## Data in this exercise
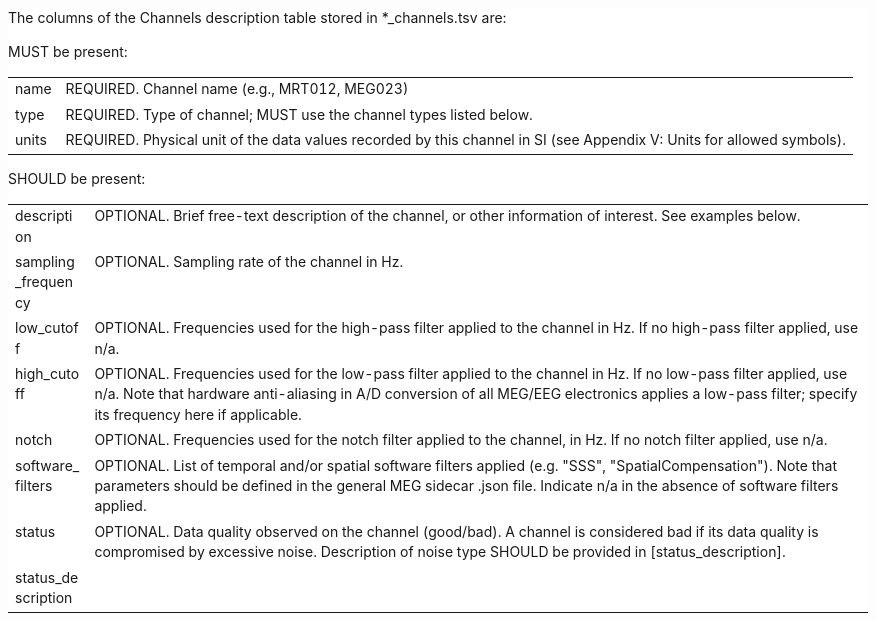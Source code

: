The columns of the Channels description table stored in \*\_channels.tsv are:

MUST be present:

<table>
  <tbody>
    <tr>
      <td>name</td>
      <td>REQUIRED. Channel name (e.g., MRT012, MEG023)</td>
    </tr>
    <tr>
      <td>type</td>
      <td>REQUIRED. Type of channel; MUST use the channel types listed below.</td>
    </tr>
    <tr>
      <td>units</td>
      <td>REQUIRED. Physical unit of the data values recorded by this channel in SI (see Appendix V: Units for allowed symbols).</td>
    </tr>
  </tbody>
</table>

SHOULD be present:

<table>
  <tbody>
    <tr>
      <td>description</td>
      <td>OPTIONAL. Brief free-text description of the channel, or other information of interest. See examples below.</td>
    </tr>
    <tr>
      <td>sampling_frequency</td>
      <td>OPTIONAL. Sampling rate of the channel in Hz.</td>
    </tr>
    <tr>
      <td>low_cutoff</td>
      <td>OPTIONAL. Frequencies used for the high-pass filter applied to the channel in Hz. If no high-pass filter applied, use n/a.</td>
    </tr>
    <tr>
      <td>high_cutoff</td>
      <td>OPTIONAL. Frequencies used for the low-pass filter applied to the channel in Hz. If no low-pass filter applied, use n/a. Note that hardware anti-aliasing in A/D conversion of all MEG/EEG electronics applies a low-pass filter; specify its frequency here if applicable.</td>
    </tr>
    <tr>
      <td>notch</td>
      <td>OPTIONAL. Frequencies used for the notch filter applied to the channel, in Hz. If no notch filter applied, use n/a.</td>
    </tr>
    <tr>
      <td>software_filters</td>
      <td>OPTIONAL. List of temporal and/or spatial software filters applied (e.g. "SSS", "SpatialCompensation"). Note that parameters should be defined in the general MEG sidecar .json file. Indicate n/a in the absence of software filters applied.</td>
    </tr>
    <tr>
      <td>status</td>
      <td>OPTIONAL. Data quality observed on the channel (good/bad). A channel is considered bad if its data quality is compromised by excessive noise. Description of noise type SHOULD be provided in [status_description].</td>
    </tr>
    <tr>
      <td>status_description</td>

## Instructions to follow
Which lines above contain the word "MUST"? Copy each of them.

## Exercise solution
MUST be present:
      <td>REQUIRED. Type of channel; MUST use the channel types listed below.</td>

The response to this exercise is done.